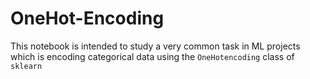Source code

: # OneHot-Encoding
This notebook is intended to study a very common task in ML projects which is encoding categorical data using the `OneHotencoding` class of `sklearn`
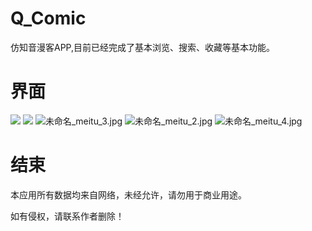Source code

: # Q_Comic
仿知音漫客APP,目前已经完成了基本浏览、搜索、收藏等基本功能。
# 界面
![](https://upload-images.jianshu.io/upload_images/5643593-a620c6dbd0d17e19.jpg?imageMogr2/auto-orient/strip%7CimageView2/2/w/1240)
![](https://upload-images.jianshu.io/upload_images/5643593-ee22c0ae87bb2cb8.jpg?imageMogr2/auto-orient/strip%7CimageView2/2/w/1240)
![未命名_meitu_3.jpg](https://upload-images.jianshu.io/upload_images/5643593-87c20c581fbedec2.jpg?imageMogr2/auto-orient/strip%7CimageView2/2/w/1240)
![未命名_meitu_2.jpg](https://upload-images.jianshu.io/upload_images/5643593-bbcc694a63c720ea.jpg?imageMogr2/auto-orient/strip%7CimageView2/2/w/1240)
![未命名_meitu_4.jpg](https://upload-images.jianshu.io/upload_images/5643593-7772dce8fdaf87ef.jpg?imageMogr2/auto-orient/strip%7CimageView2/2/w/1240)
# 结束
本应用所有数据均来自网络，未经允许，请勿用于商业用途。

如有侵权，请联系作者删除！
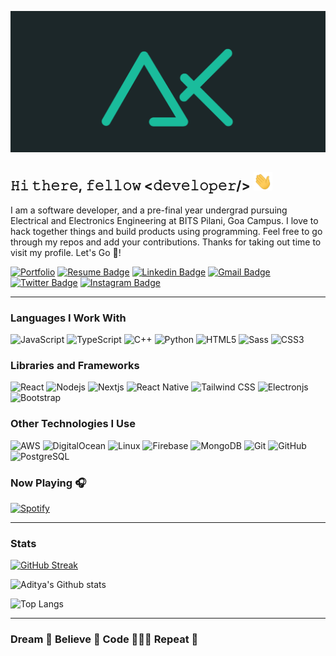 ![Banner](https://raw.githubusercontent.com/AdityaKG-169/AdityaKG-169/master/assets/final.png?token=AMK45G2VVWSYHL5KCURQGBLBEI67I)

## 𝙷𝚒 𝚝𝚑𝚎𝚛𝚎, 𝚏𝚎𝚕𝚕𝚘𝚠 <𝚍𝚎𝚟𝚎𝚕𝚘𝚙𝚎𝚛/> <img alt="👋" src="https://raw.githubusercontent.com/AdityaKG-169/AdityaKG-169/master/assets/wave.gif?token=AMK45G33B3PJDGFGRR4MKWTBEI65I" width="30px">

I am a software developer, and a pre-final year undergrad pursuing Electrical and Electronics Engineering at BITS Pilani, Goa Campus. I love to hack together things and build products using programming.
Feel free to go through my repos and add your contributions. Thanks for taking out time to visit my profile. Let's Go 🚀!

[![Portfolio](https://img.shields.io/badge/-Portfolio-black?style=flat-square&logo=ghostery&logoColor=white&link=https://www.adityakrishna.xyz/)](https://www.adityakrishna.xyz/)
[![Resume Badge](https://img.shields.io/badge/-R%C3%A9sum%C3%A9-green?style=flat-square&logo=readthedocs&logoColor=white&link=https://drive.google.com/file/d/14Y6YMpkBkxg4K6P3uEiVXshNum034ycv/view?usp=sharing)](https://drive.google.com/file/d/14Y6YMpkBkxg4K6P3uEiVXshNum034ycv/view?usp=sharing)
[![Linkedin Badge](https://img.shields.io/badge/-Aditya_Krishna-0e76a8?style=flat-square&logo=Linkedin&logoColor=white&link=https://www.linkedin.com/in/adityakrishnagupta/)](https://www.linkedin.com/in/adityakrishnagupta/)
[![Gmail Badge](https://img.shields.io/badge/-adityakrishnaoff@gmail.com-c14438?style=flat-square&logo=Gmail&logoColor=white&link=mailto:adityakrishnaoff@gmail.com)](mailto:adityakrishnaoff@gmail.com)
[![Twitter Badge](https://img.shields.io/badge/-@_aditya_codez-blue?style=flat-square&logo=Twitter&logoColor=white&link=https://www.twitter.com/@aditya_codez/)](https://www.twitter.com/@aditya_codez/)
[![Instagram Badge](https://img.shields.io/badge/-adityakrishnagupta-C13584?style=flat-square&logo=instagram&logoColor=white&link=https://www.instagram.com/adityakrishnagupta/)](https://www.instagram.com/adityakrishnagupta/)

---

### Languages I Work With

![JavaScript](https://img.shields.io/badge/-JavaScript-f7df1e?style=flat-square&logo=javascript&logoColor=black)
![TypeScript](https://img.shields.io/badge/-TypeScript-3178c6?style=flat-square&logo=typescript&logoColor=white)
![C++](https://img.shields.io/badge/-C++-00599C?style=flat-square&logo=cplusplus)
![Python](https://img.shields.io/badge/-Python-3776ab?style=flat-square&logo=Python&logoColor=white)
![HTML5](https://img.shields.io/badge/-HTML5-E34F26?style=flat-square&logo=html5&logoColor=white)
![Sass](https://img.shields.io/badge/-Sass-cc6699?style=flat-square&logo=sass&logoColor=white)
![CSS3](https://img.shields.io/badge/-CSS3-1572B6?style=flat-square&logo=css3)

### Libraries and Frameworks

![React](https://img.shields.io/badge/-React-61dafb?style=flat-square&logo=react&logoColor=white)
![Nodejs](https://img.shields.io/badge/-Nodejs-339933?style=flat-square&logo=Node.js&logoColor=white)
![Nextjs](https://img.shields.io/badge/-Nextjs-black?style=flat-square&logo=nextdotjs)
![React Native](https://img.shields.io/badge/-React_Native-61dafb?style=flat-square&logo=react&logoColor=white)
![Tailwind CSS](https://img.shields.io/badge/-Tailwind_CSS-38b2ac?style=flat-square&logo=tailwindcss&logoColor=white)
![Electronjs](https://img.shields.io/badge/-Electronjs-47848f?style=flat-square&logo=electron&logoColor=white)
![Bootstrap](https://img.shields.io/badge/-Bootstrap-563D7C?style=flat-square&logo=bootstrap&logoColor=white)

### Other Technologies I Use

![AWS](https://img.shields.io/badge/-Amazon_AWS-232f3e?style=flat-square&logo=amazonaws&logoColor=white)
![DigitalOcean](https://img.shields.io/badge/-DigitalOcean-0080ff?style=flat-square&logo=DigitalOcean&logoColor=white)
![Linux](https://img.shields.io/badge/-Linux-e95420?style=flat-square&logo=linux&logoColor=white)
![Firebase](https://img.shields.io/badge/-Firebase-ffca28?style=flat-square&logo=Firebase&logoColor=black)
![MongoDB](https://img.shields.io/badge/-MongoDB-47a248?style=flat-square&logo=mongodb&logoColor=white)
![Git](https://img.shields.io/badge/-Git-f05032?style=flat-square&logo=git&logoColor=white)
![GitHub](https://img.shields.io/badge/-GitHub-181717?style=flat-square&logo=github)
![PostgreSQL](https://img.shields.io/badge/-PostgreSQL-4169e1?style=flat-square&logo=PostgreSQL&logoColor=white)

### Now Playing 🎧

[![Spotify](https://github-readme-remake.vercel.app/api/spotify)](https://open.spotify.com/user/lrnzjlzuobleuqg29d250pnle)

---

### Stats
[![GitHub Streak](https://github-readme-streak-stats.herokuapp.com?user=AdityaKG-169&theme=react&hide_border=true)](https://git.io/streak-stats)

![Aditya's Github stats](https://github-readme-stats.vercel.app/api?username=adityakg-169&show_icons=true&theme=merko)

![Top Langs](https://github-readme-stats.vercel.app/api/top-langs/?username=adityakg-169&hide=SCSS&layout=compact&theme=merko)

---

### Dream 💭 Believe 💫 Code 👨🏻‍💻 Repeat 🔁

□ □ □

Your goal:
Write the lines above out again exactly, without any of their pictures.

Output:
Source code

: # OneHot-Encoding
This notebook is intended to study a very common task in ML projects which is encoding categorical data using the `OneHotencoding` class of `sklearn`
Source code

: # Q_Comic
仿知音漫客APP,目前已经完成了基本浏览、搜索、收藏等基本功能。
# 界面
![](https://upload-images.jianshu.io/upload_images/5643593-a620c6dbd0d17e19.jpg?imageMogr2/auto-orient/strip%7CimageView2/2/w/1240)
![](https://upload-images.jianshu.io/upload_images/5643593-ee22c0ae87bb2cb8.jpg?imageMogr2/auto-orient/strip%7CimageView2/2/w/1240)
![未命名_meitu_3.jpg](https://upload-images.jianshu.io/upload_images/5643593-87c20c581fbedec2.jpg?imageMogr2/auto-orient/strip%7CimageView2/2/w/1240)
![未命名_meitu_2.jpg](https://upload-images.jianshu.io/upload_images/5643593-bbcc694a63c720ea.jpg?imageMogr2/auto-orient/strip%7CimageView2/2/w/1240)
![未命名_meitu_4.jpg](https://upload-images.jianshu.io/upload_images/5643593-7772dce8fdaf87ef.jpg?imageMogr2/auto-orient/strip%7CimageView2/2/w/1240)
# 结束
本应用所有数据均来自网络，未经允许，请勿用于商业用途。

如有侵权，请联系作者删除！
 ![Banner](https://raw.githubusercontent.com/AdityaKG-169/AdityaKG-169/master/assets/final.png?token=AMK45G2VVWSYHL5KCURQGBLBEI67I)

## 𝙷𝚒 𝚝𝚑𝚎𝚛𝚎, 𝚏𝚎𝚕𝚕𝚘𝚠 <𝚍𝚎𝚟𝚎𝚕𝚘𝚙𝚎𝚛/> <img alt="👋" src="https://raw.githubusercontent.com/AdityaKG-169/AdityaKG-169/master/assets/wave.gif?token=AMK45G33B3PJDGFGRR4MKWTBEI65I" width="30px">

I am a software developer, and a pre-final year undergrad pursuing Electrical and Electronics Engineering at BITS Pilani, Goa Campus. I love to hack together things and build products using programming.
Feel free to go through my repos and add your contributions. Thanks for taking out time to visit my profile. Let's Go 🚀!

[![Portfolio](https://img.shields.io/badge/-Portfolio-black?style=flat-square&logo=ghostery&logoColor=white&link=https://www.adityakrishna.xyz/)](https://www.adityakrishna.xyz/)
[![Resume Badge](https://img.shields.io/badge/-R%C3%A9sum%C3%A9-green?style=flat-square&logo=readthedocs&logoColor=white&link=https://drive.google.com/file/d/14Y6YMpkBkxg4K6P3uEiVXshNum034ycv/view?usp=sharing)](https://drive.google.com/file/d/14Y6YMpkBkxg4K6P3uEiVXshNum034ycv/view?usp=sharing)
[![Linkedin Badge](https://img.shields.io/badge/-Aditya_Krishna-0e76a8?style=flat-square&logo=Linkedin&logoColor=white&link=https://www.linkedin.com/in/adityakrishnagupta/)](https://www.linkedin.com/in/adityakrishnagupta/)
[![Gmail Badge](https://img.shields.io/badge/-adityakrishnaoff@gmail.com-c14438?style=flat-square&logo=Gmail&logoColor=white&link=mailto:adityakrishnaoff@gmail.com)](mailto:adityakrishnaoff@gmail.com)
[![Twitter Badge](https://img.shields.io/badge/-@_aditya_codez-blue?style=flat-square&logo=Twitter&logoColor=white&link=https://www.twitter.com/@aditya_codez/)](https://www.twitter.com/@aditya_codez/)
[![Instagram Badge](https://img.shields.io/badge/-adityakrishnagupta-C13584?style=flat-square&logo=instagram&logoColor=white&link=https://www.instagram.com/adityakrishnagupta/)](https://www.instagram.com/adityakrishnagupta/)

---

### Languages I Work With

![JavaScript](https://img.shields.io/badge/-JavaScript-f7df1e?style=flat-square&logo=javascript&logoColor=black)
![TypeScript](https://img.shields.io/badge/-TypeScript-3178c6?style=flat-square&logo=typescript&logoColor=white)
![C++](https://img.shields.io/badge/-C++-00599C?style=flat-square&logo=cplusplus)
![Python](https://img.shields.io/badge/-Python-3776ab?style=flat-square&logo=Python&logoColor=white)
![HTML5](https://img.shields.io/badge/-HTML5-E34F26?style=flat-square&logo=html5&logoColor=white)
![Sass](https://img.shields.io/badge/-Sass-cc6699?style=flat-square&logo=sass&logoColor=white)
![CSS3](https://img.shields.io/badge/-CSS3-1572B6?style=flat-square&logo=css3)

### Libraries and Frameworks

![React](https://img.shields.io/badge/-React-61dafb?style=flat-square&logo=react&logoColor=white)
![Nodejs](https://img.shields.io/badge/-Nodejs-339933?style=flat-square&logo=Node.js&logoColor=white)
![Nextjs](https://img.shields.io/badge/-Nextjs-black?style=flat-square&logo=nextdotjs)
![React Native](https://img.shields.io/badge/-React_Native-61dafb?style=flat-square&logo=react&logoColor=white)
![Tailwind CSS](https://img.shields.io/badge/-Tailwind_CSS-38b2ac?style=flat-square&logo=tailwindcss&logoColor=white)
![Electronjs](https://img.shields.io/badge/-Electronjs-47848f?style=flat-square&logo=electron&logoColor=white)
![Bootstrap](https://img.shields.io/badge/-Bootstrap-563D7C?style=flat-square&logo=bootstrap&logoColor=white)

### Other Technologies I Use

![AWS](https://img.shields.io/badge/-Amazon_AWS-232f3e?style=flat-square&logo=amazonaws&logoColor=white)
![DigitalOcean](https://img.shields.io/badge/-DigitalOcean-0080ff?style=flat-square&logo=DigitalOcean&logoColor=white)
![Linux](https://img.shields.io/badge/-Linux-e95420?style=flat-square&logo=linux&logoColor=white)
![Firebase](https://img.shields.io/badge/-Firebase-ffca28?style=flat-square&logo=Firebase&logoColor=black)
![MongoDB](https://img.shields.io/badge/-MongoDB-47a248?style=flat-square&logo=mongodb&logoColor=white)
![Git](https://img.shields.io/badge/-Git-f05032?style=flat-square&logo=git&logoColor=white)
![GitHub](https://img.shields.io/badge/-GitHub-181717?style=flat-square&logo=github)
![PostgreSQL](https://img.shields.io/badge/-PostgreSQL-4169e1?style=flat-square&logo=PostgreSQL&logoColor=white)

### Now Playing 🎧

[![Spotify](https://github-readme-remake.vercel.app/api/spotify)](https://open.spotify.com/user/lrnzjlzuobleuqg29d250pnle)

---

### Stats
[![GitHub Streak](https://github-readme-streak-stats.herokuapp.com?user=AdityaKG-169&theme=react&hide_border=true)](https://git.io/streak-stats)

![Aditya's Github stats](https://github-readme-stats.vercel.app/api?username=adityakg-169&show_icons=true&theme=merko)

![Top Langs](https://github-readme-stats.vercel.app/api/top-langs/?username=adityakg-169&hide=SCSS&layout=compact&theme=merko)

---

### Dream 💭 Believe 💫 Code 👨🏻‍💻 Repeat 🔁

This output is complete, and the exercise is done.